WORK ITEM: Below is a block of records; reproduce all of them exactly and leave out any pictures.

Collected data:
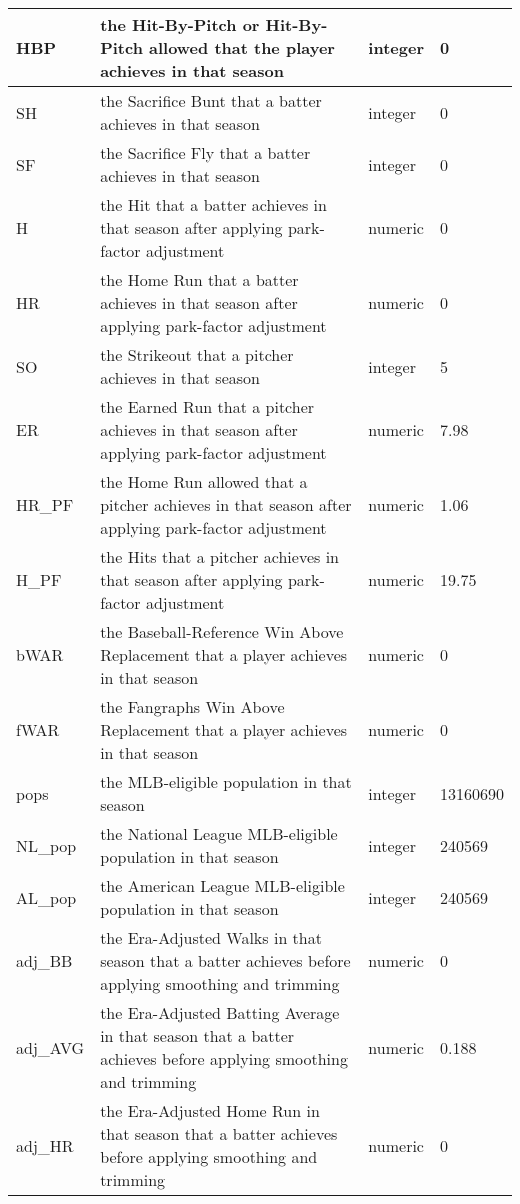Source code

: \documentclass[11pt]{article}
\begin{document}
\begin{table}[H]
{\begin{tabular}{|l|l|l|l|}
 \hline
 HBP & the Hit-By-Pitch or Hit-By-Pitch allowed that the player achieves in that season & integer & 0 \\
 \hline
 SH & the Sacrifice Bunt that a batter achieves in that season & integer & 0 \\
 \hline
 SF & the Sacrifice Fly that a batter achieves in that season & integer & 0 \\
 \hline
 H & the Hit that a batter achieves in that season after applying park-factor adjustment & numeric & 0 \\
 \hline
 HR & the Home Run that a batter achieves in that season after applying park-factor adjustment & numeric & 0 \\
 \hline
 SO & the Strikeout that a pitcher achieves in that season & integer & 5 \\
 \hline
 ER & the Earned Run that a pitcher achieves in that season after applying park-factor adjustment & numeric & 7.98 \\
 \hline
 HR\_PF & the Home Run allowed that a pitcher achieves in that season after applying park-factor adjustment & numeric & 1.06 \\
 \hline
 H\_PF & the Hits that a pitcher achieves in that season after applying park-factor adjustment & numeric & 19.75 \\
 \hline
 bWAR & the Baseball-Reference Win Above Replacement that a player achieves in that season & numeric & 0 \\
 \hline
 fWAR & the Fangraphs Win Above Replacement that a player achieves in that season & numeric & 0 \\
 \hline
 pops & the MLB-eligible population in that season & integer & 13160690 \\
 \hline
 NL\_pop & the National League MLB-eligible population in that season & integer & 240569 \\
 \hline
 AL\_pop & the American League MLB-eligible population in that season & integer & 240569 \\
 \hline
 adj\_BB & the Era-Adjusted Walks in that season that a batter achieves before applying smoothing and trimming & numeric & 0 \\
 \hline
 adj\_AVG & the Era-Adjusted Batting Average in that season that a batter achieves before applying smoothing and trimming & numeric & 0.188 \\
 \hline
 adj\_HR & the Era-Adjusted Home Run in that season that a batter achieves before applying smoothing and trimming & numeric & 0 \\

\end{tabular}}
\end{table}
\end{document}
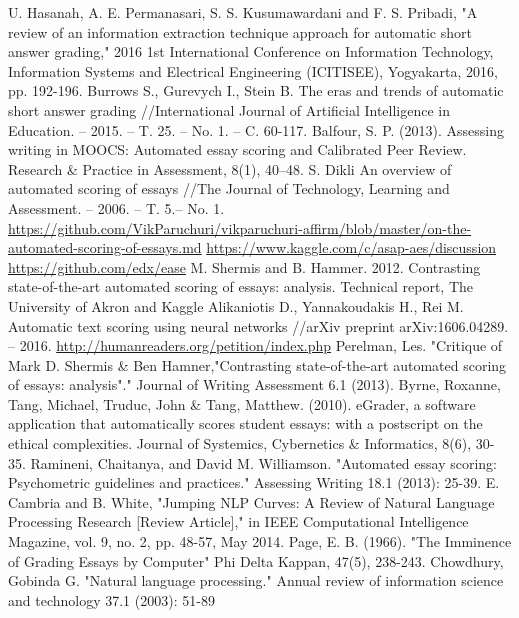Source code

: \documentclass[11pt]{report}
\numberwithin{equation}{section} %
\begin{document}
\begin{thebibliography}{3}
 U. Hasanah, A. E. Permanasari, S. S. Kusumawardani and F. S. Pribadi, "A review of an information extraction technique approach for automatic short answer grading," 2016 1st International Conference on Information Technology, Information Systems and Electrical Engineering (ICITISEE), Yogyakarta, 2016, pp. 192-196.
 Burrows S., Gurevych I., Stein B. The eras and trends of automatic short answer grading //International Journal of Artificial Intelligence in Education. -- 2015. -- T. 25. -- No. 1. -- C. 60-117.
 Balfour, S. P. (2013). Assessing writing in MOOCS: Automated essay scoring and Calibrated Peer Review. Research \& Practice in Assessment, 8(1), 40--48.
 S. Dikli  An overview of automated scoring of essays //The Journal of Technology, Learning and Assessment. -- 2006. -- T. 5.-- No. 1.
 \url{https://github.com/VikParuchuri/vikparuchuri-affirm/blob/master/on-the-automated-scoring-of-essays.md}
 \url{https://www.kaggle.com/c/asap-aes/discussion}
 \url{https://github.com/edx/ease}
 M. Shermis and B. Hammer. 2012. Contrasting state-of-the-art automated scoring of essays: analysis. Technical report, The University of Akron and Kaggle
 Alikaniotis D., Yannakoudakis H., Rei M. Automatic text scoring using neural networks //arXiv preprint arXiv:1606.04289. – 2016.
 \url{http://humanreaders.org/petition/index.php}
 Perelman, Les. "Critique of Mark D. Shermis \& Ben Hamner,"Contrasting state-of-the-art automated scoring of essays: analysis"." Journal of Writing Assessment 6.1 (2013).
 Byrne, Roxanne, Tang, Michael, Truduc, John \& Tang, Matthew. (2010). eGrader, a software application that automatically scores student essays: with a postscript on the ethical complexities. Journal of Systemics, Cybernetics \& Informatics, 8(6), 30-35.
 Ramineni, Chaitanya, and David M. Williamson. "Automated essay scoring: Psychometric guidelines and practices." Assessing Writing 18.1 (2013): 25-39. 
 E. Cambria and B. White, "Jumping NLP Curves: A Review of Natural Language Processing Research [Review Article]," in IEEE Computational Intelligence Magazine, vol. 9, no. 2, pp. 48-57, May 2014.
  Page, E. B. (1966). "The Imminence of Grading Essays by Computer" Phi Delta Kappan, 47(5), 238-243.
 Chowdhury, Gobinda G. "Natural language processing." Annual review of information science and technology 37.1 (2003): 51-89

\end{thebibliography}
\end{document}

EXPECTED ANSWER:
Source code

: \documentclass[11pt]{article}
\begin{document}
\begin{table}[H]
{\begin{tabular}{|l|l|l|l|}
 \hline
 HBP & the Hit-By-Pitch or Hit-By-Pitch allowed that the player achieves in that season & integer & 0 \\
 \hline
 SH & the Sacrifice Bunt that a batter achieves in that season & integer & 0 \\
 \hline
 SF & the Sacrifice Fly that a batter achieves in that season & integer & 0 \\
 \hline
 H & the Hit that a batter achieves in that season after applying park-factor adjustment & numeric & 0 \\
 \hline
 HR & the Home Run that a batter achieves in that season after applying park-factor adjustment & numeric & 0 \\
 \hline
 SO & the Strikeout that a pitcher achieves in that season & integer & 5 \\
 \hline
 ER & the Earned Run that a pitcher achieves in that season after applying park-factor adjustment & numeric & 7.98 \\
 \hline
 HR\_PF & the Home Run allowed that a pitcher achieves in that season after applying park-factor adjustment & numeric & 1.06 \\
 \hline
 H\_PF & the Hits that a pitcher achieves in that season after applying park-factor adjustment & numeric & 19.75 \\
 \hline
 bWAR & the Baseball-Reference Win Above Replacement that a player achieves in that season & numeric & 0 \\
 \hline
 fWAR & the Fangraphs Win Above Replacement that a player achieves in that season & numeric & 0 \\
 \hline
 pops & the MLB-eligible population in that season & integer & 13160690 \\
 \hline
 NL\_pop & the National League MLB-eligible population in that season & integer & 240569 \\
 \hline
 AL\_pop & the American League MLB-eligible population in that season & integer & 240569 \\
 \hline
 adj\_BB & the Era-Adjusted Walks in that season that a batter achieves before applying smoothing and trimming & numeric & 0 \\
 \hline
 adj\_AVG & the Era-Adjusted Batting Average in that season that a batter achieves before applying smoothing and trimming & numeric & 0.188 \\
 \hline
 adj\_HR & the Era-Adjusted Home Run in that season that a batter achieves before applying smoothing and trimming & numeric & 0 \\

\end{tabular}}
\end{table}
\end{document}
Source code

: \documentclass[11pt]{report}
\numberwithin{equation}{section} %
\begin{document}
\begin{thebibliography}{3}
 U. Hasanah, A. E. Permanasari, S. S. Kusumawardani and F. S. Pribadi, "A review of an information extraction technique approach for automatic short answer grading," 2016 1st International Conference on Information Technology, Information Systems and Electrical Engineering (ICITISEE), Yogyakarta, 2016, pp. 192-196.
 Burrows S., Gurevych I., Stein B. The eras and trends of automatic short answer grading //International Journal of Artificial Intelligence in Education. -- 2015. -- T. 25. -- No. 1. -- C. 60-117.
 Balfour, S. P. (2013). Assessing writing in MOOCS: Automated essay scoring and Calibrated Peer Review. Research \& Practice in Assessment, 8(1), 40--48.
 S. Dikli  An overview of automated scoring of essays //The Journal of Technology, Learning and Assessment. -- 2006. -- T. 5.-- No. 1.
 \url{https://github.com/VikParuchuri/vikparuchuri-affirm/blob/master/on-the-automated-scoring-of-essays.md}
 \url{https://www.kaggle.com/c/asap-aes/discussion}
 \url{https://github.com/edx/ease}
 M. Shermis and B. Hammer. 2012. Contrasting state-of-the-art automated scoring of essays: analysis. Technical report, The University of Akron and Kaggle
 Alikaniotis D., Yannakoudakis H., Rei M. Automatic text scoring using neural networks //arXiv preprint arXiv:1606.04289. – 2016.
 \url{http://humanreaders.org/petition/index.php}
 Perelman, Les. "Critique of Mark D. Shermis \& Ben Hamner,"Contrasting state-of-the-art automated scoring of essays: analysis"." Journal of Writing Assessment 6.1 (2013).
 Byrne, Roxanne, Tang, Michael, Truduc, John \& Tang, Matthew. (2010). eGrader, a software application that automatically scores student essays: with a postscript on the ethical complexities. Journal of Systemics, Cybernetics \& Informatics, 8(6), 30-35.
 Ramineni, Chaitanya, and David M. Williamson. "Automated essay scoring: Psychometric guidelines and practices." Assessing Writing 18.1 (2013): 25-39. 
 E. Cambria and B. White, "Jumping NLP Curves: A Review of Natural Language Processing Research [Review Article]," in IEEE Computational Intelligence Magazine, vol. 9, no. 2, pp. 48-57, May 2014.
  Page, E. B. (1966). "The Imminence of Grading Essays by Computer" Phi Delta Kappan, 47(5), 238-243.
 Chowdhury, Gobinda G. "Natural language processing." Annual review of information science and technology 37.1 (2003): 51-89

\end{thebibliography}
\end{document}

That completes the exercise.